→ **TASK ITEM**
Each line of the listing that includes the string "company" needs to be located and copied.

→ **LISTED ENTRIES**
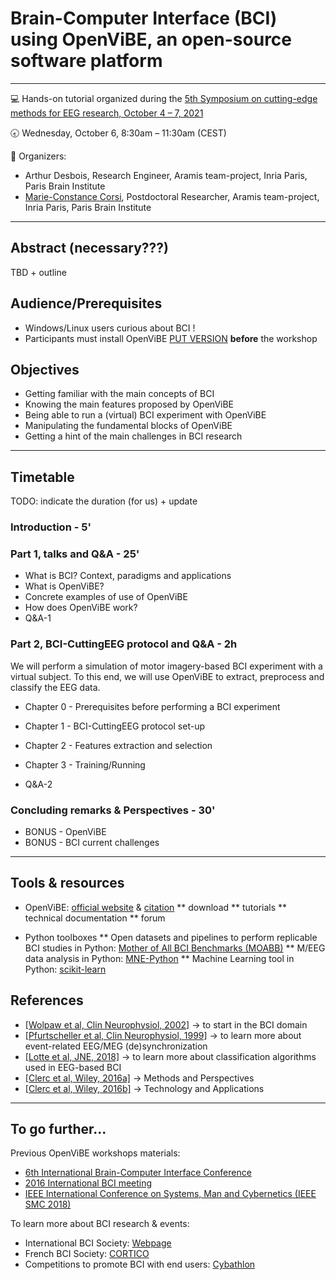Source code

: # Brain-Computer Interface (BCI) using OpenViBE, an open-source software platform
---
:computer: Hands-on tutorial organized during the [5th Symposium on cutting-edge methods for EEG research, October 4 – 7, 2021](https://cuttingeeg2021.org)

:clock830: Wednesday, October 6, 8:30am – 11:30am (CEST)

:busts_in_silhouette: Organizers:

* Arthur Desbois, Research Engineer, Aramis team-project, Inria Paris, Paris Brain Institute
* [Marie-Constance Corsi](https://marieconstance-corsi.netlify.app), Postdoctoral Researcher, Aramis team-project, Inria Paris, Paris Brain Institute

---

## Abstract (necessary???)
TBD + outline


## Audience/Prerequisites
* Windows/Linux users curious about BCI !
* Participants must install OpenViBE [PUT VERSION](http://openvibe.inria.fr/downloads/) **before** the workshop

## Objectives
* Getting familiar with the main concepts of BCI
* Knowing the main features proposed by OpenViBE 
* Being able to run a (virtual) BCI experiment with OpenViBE
* Manipulating the fundamental blocks of OpenViBE
* Getting a hint of the main challenges in BCI research

---
## Timetable
TODO: indicate the duration (for us) + update

### Introduction - 5'

### Part 1, talks and Q&A - 25'
* What is BCI? Context, paradigms and applications
* What is OpenViBE? 
* Concrete examples of use of OpenViBE
* How does OpenViBE work?
* Q&A-1

### Part 2, BCI-CuttingEEG protocol and Q&A - 2h
We will perform a simulation of motor imagery-based BCI experiment with a virtual subject. To this end, we will use OpenViBE to extract, preprocess and classify the EEG data.

* Chapter 0 - Prerequisites before performing a BCI experiment

* Chapter 1 - BCI-CuttingEEG protocol set-up

* Chapter 2 - Features extraction and selection

* Chapter 3 - Training/Running

* Q&A-2


### Concluding remarks & Perspectives - 30'
* BONUS - OpenViBE
* BONUS - BCI current challenges

---
## Tools & resources
* OpenViBE: [official website](http://openvibe.inria.fr) & [citation](https://hal.archives-ouvertes.fr/hal-00477153)
** download
** tutorials
** technical documentation
** forum

* Python toolboxes
** Open datasets and pipelines to perform replicable BCI studies in Python: [Mother of All BCI Benchmarks (MOABB)](https://github.com/NeuroTechX/moabb)
** M/EEG data analysis in Python: [MNE-Python](https://mne.tools/stable/index.html)
** Machine Learning tool in Python: [scikit-learn](https://scikit-learn.org/stable/)

## References
* [[Wolpaw et al, Clin Neurophysiol, 2002]](http://www.sciencedirect.com/science/article/pii/S1388245702000573) -> to start in the BCI domain
* [[Pfurtscheller et al, Clin Neurophysiol, 1999]](https://www.sciencedirect.com/science/article/abs/pii/S1388245799001418) -> to learn more about event-related EEG/MEG (de)synchronization
* [[Lotte et al, JNE, 2018]](https://iopscience.iop.org/article/10.1088/1741-2552/aab2f2) -> to learn more about classification algorithms used in EEG-based BCI
* [[Clerc et al, Wiley, 2016a]](https://www.wiley.com/en-us/Brain+Computer+Interfaces+1%3A+Methods+and+Perspectives-p-9781848218260) -> Methods and Perspectives
* [[Clerc et al, Wiley, 2016b]](https://www.wiley.com/en-us/Brain+Computer+Interfaces+2%3A+Technology+and+Applications-p-9781848219632) -> Technology and Applications

---
## To go further...
Previous OpenViBE workshops materials:
* [6th International Brain-Computer Interface Conference](http://openvibe.inria.fr/openvibe-workshop-2014-contents/)
* [2016 International BCI meeting](http://openvibe.inria.fr/the-2nd-international-openvibe-workshop-2016-contents/)
* [IEEE International Conference on Systems, Man and Cybernetics (IEEE SMC 2018)](http://openvibe.inria.fr/openvibe-workshop-2018/)


To learn more about BCI research & events:
* International BCI Society: [Webpage](http://bcisociety.org/)
* French BCI Society: [CORTICO](https://www.cortico.fr/)
* Competitions to promote BCI with end users: [Cybathlon](https://www.youtube.com/watch?v=5jGcNbQhbg8)
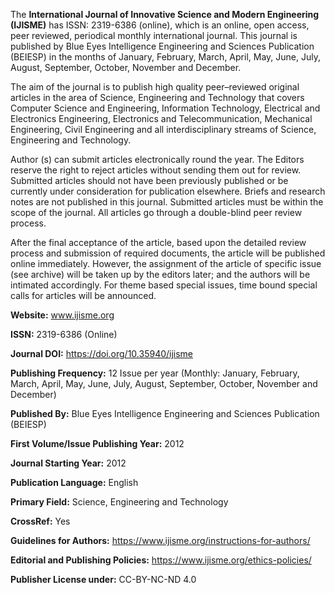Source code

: The **International Journal of Innovative Science and Modern Engineering (IJISME)** has ISSN: 2319-6386 (online), which is an online, open access, peer reviewed, periodical monthly international journal. This journal is published by Blue Eyes Intelligence Engineering and Sciences Publication (BEIESP) in the months of January, February, March, April, May, June, July, August, September, October, November and December.

The aim of the journal is to publish high quality peer–reviewed original articles in the area of Science, Engineering and Technology that covers Computer Science and Engineering, Information Technology, Electrical and Electronics Engineering, Electronics and Telecommunication, Mechanical Engineering, Civil Engineering and all interdisciplinary streams of Science, Engineering and Technology. 

Author (s) can submit articles electronically round the year. The Editors reserve the right to reject articles without sending them out for review. Submitted articles should not have been previously published or be currently under consideration for publication elsewhere. Briefs and research notes are not published in this journal. Submitted articles must be within the scope of the journal. All articles go through a double-blind peer review process. 

After the final acceptance of the article, based upon the detailed review process and submission of required documents, the article will be published online immediately. However, the assignment of the article of specific issue (see archive) will be taken up by the editors later; and the authors will be intimated accordingly. For theme based special issues, time bound special calls for articles will be announced.

**Website:** www.ijisme.org

**ISSN:** 2319-6386 (Online)

**Journal DOI:** https://doi.org/10.35940/ijisme

**Publishing Frequency:** 12 Issue per year (Monthly: January, February, March, April, May, June, July, August, September, October, November and December)

**Published By:** Blue Eyes Intelligence Engineering and Sciences Publication (BEIESP)

**First Volume/Issue Publishing Year:** 2012

**Journal Starting Year:** 2012

**Publication Language:** English

**Primary Field:** Science, Engineering and Technology

**CrossRef:** Yes

**Guidelines for Authors:** https://www.ijisme.org/instructions-for-authors/

**Editorial and Publishing Policies:** https://www.ijisme.org/ethics-policies/

**Publisher License under:** CC-BY-NC-ND 4.0
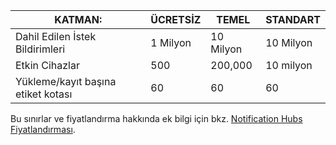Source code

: 
| KATMAN: | ÜCRETSİZ | TEMEL | STANDART |
| --- | --- | --- | --- |
| Dahil Edilen İstek Bildirimleri |1 Milyon |10 Milyon |10 Milyon |
| Etkin Cihazlar |500 |200,000 | 10 milyon |
| Yükleme/kayıt başına etiket kotası |60 |60 |60 |

Bu sınırlar ve fiyatlandırma hakkında ek bilgi için bkz. [Notification Hubs Fiyatlandırması](https://azure.microsoft.com/pricing/details/notification-hubs/). 



<!--HONumber=Feb17_HO2-->


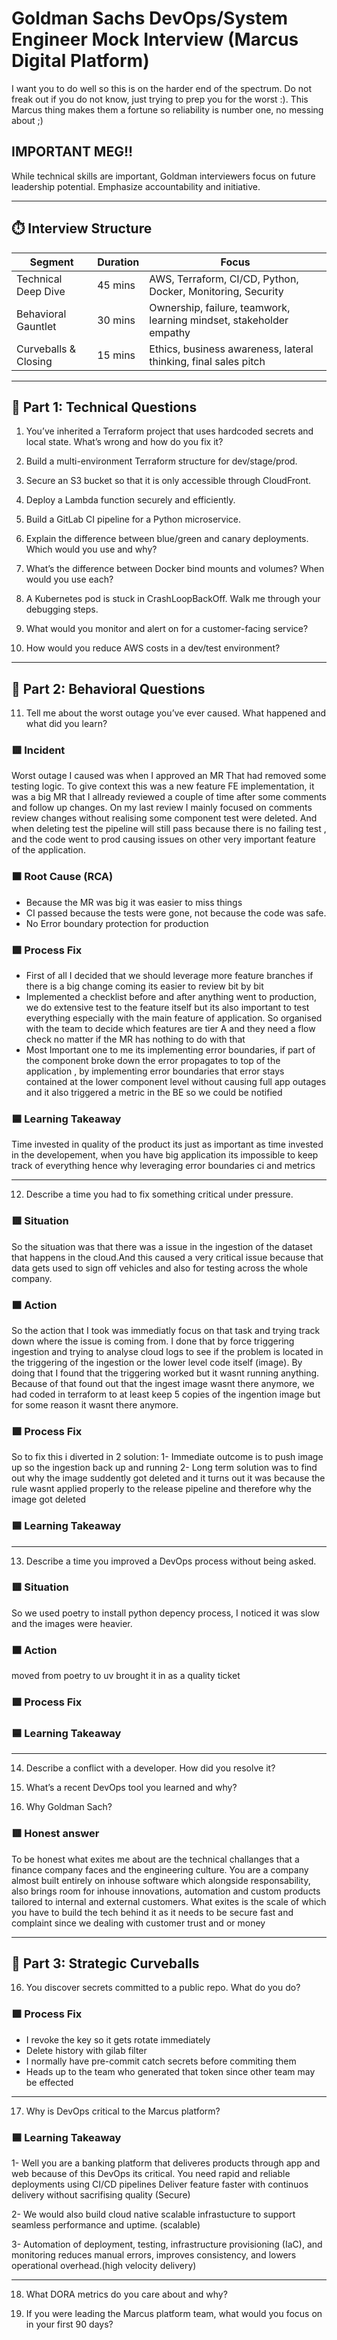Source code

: # Goldman Sachs DevOps/System Engineer Mock Interview (Marcus Digital Platform)

I want you to do well so this is on the harder end of the spectrum. Do not freak out if you do not know, just trying to prep you for the worst :). This Marcus thing makes them a fortune so reliability is number one, no messing about ;)

## IMPORTANT MEG!!

While technical skills are important, Goldman interviewers focus on future leadership potential. Emphasize accountability and initiative.

---

## ⏱️ Interview Structure

| Segment                    | Duration | Focus                                                                 |
|----------------------------|----------|------------------------------------------------------------------------|
| Technical Deep Dive     | 45 mins  | AWS, Terraform, CI/CD, Python, Docker, Monitoring, Security            |
| Behavioral Gauntlet     | 30 mins  | Ownership, failure, teamwork, learning mindset, stakeholder empathy    |
| Curveballs & Closing     | 15 mins  | Ethics, business awareness, lateral thinking, final sales pitch        |

---

## 🔧 Part 1: Technical Questions

1. You’ve inherited a Terraform project that uses hardcoded secrets and local state. What’s wrong and how do you fix it?

2. Build a multi-environment Terraform structure for dev/stage/prod.

3. Secure an S3 bucket so that it is only accessible through CloudFront.

4. Deploy a Lambda function securely and efficiently.

5. Build a GitLab CI pipeline for a Python microservice.

6. Explain the difference between blue/green and canary deployments. Which would you use and why?

7. What’s the difference between Docker bind mounts and volumes? When would you use each?

8. A Kubernetes pod is stuck in CrashLoopBackOff. Walk me through your debugging steps.

9. What would you monitor and alert on for a customer-facing service?

10. How would you reduce AWS costs in a dev/test environment?

---

## 🤝 Part 2: Behavioral Questions

11. Tell me about the worst outage you’ve ever caused. What happened and what did you learn?
### 🟥 Incident 

Worst outage I caused was when I approved an MR That had removed some testing logic. To give context this was a new feature FE implementation, it was a big MR that I allready reviewed a couple of time after some comments and follow up changes. On my last review I mainly focused on comments review changes without realising some component test were deleted. And when deleting test the pipeline will still pass because there is no failing test , and the code went to prod causing issues on other very important feature of the application.

### 🟧 Root Cause (RCA)  
- Because the MR was big it was easier to miss things 
- CI passed because the tests were gone, not because the code was safe.
- No Error boundary protection for production

### 🟩 Process Fix  
- First of all I decided that we should leverage more feature branches if there is a big change coming its easier to review bit by bit
- Implemented a checklist before and after anything went to production, we do extensive test to the feature itself but its also important to test everything especially with the main feature of application. So organised with the team to decide which features are tier A and they need a flow check no matter if the MR has nothing to do with that
- Most Important one to me its implementing error boundaries, if part of the component broke down the error propagates to top of the application , by implementing error boundaries that error stays contained at the lower component level without causing full app outages and it also triggered a metric in the BE so we could be notified 

### 🟦 Learning Takeaway 
Time invested in quality of the product its just as important as time invested in the developement, when you have big application its impossible to keep track of everything hence why leveraging error boundaries ci and metrics 

---

12. Describe a time you had to fix something critical under pressure.
### 🟥 Situation
So the situation was that there was a issue in the ingestion of the dataset that happens in the cloud.And this caused a very critical issue because that data gets used to sign off vehicles and also for testing across the whole company.

### 🟧 Action 
So the action that I took was immediatly focus on that task and trying track down where the issue is coming from.
I done that by force triggering ingestion and trying to analyse cloud logs to see if the problem is located in the triggering of the ingestion or the lower level code itself (image).
By doing that I found that the triggering worked but it wasnt running anything.
Because of that found out that the ingest image wasnt there anymore, we had coded in terraform to at least keep 5 copies of the ingention image but for some reason it wasnt there anymore.

### 🟩 Process Fix  
So to fix this i diverted in 2 solution:
1- Immediate outcome is to push image up so the ingestion back up and running
2- Long term solution was to find out why the image suddently got deleted and it turns out it was because the rule wasnt applied properly to the release pipeline and therefore why the image got deleted 

### 🟦 Learning Takeaway 

---
13. Describe a time you improved a DevOps process without being asked.
### 🟥 Situation
So we used poetry to install python depency process, I noticed it was slow and the images were heavier.
### 🟧 Action 
moved from poetry to uv brought it in as a quality ticket 

### 🟩 Process Fix  


### 🟦 Learning Takeaway 

---
14. Describe a conflict with a developer. How did you resolve it?

15. What’s a recent DevOps tool you learned and why?

16. Why Goldman Sach?
### 🟥 Honest answer
To be honest what exites me about are the technical challanges that a finance company faces and the engineering culture.
You are a company almost built entirely on inhouse software which alongside responsability, also brings room for inhouse innovations, automation and custom products tailored to internal and external customers.
What exites is the scale of which you have to build the tech behind it as it needs to be secure fast and complaint since we dealing with customer trust and or money

---

## 🧠 Part 3: Strategic Curveballs

16. You discover secrets committed to a public repo. What do you do?

### 🟩 Process Fix  
- I revoke the key so it gets rotate immediately 
- Delete history with gilab filter 
- I normally have pre-commit catch secrets before commiting them
- Heads up to the team who generated that token since other team may be effected

---

17. Why is DevOps critical to the Marcus platform?
### 🟦 Learning Takeaway 

1- Well you are a banking platform that deliveres products through app and web because of this DevOps its critical.
You need rapid and reliable deployments using CI/CD pipelines
Deliver feature faster with continuos delivery without sacrifising quality (Secure)

2- We would also build cloud native scalable infrastucture to support seamless performance and uptime. (scalable)

3- Automation of deployment, testing, infrastructure provisioning (IaC), and monitoring reduces manual errors, improves consistency, and lowers operational overhead.(high velocity delivery)
 
---


18. What DORA metrics do you care about and why?

19. If you were leading the Marcus platform team, what would you focus on in your first 90 days?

→ **SOLUTION**
So the situation was that there was a issue in the ingestion of the dataset that happens in the cloud.And this caused a very critical issue because that data gets used to sign off vehicles and also for testing across the whole company.
To be honest what exites me about are the technical challanges that a finance company faces and the engineering culture.
You are a company almost built entirely on inhouse software which alongside responsability, also brings room for inhouse innovations, automation and custom products tailored to internal and external customers.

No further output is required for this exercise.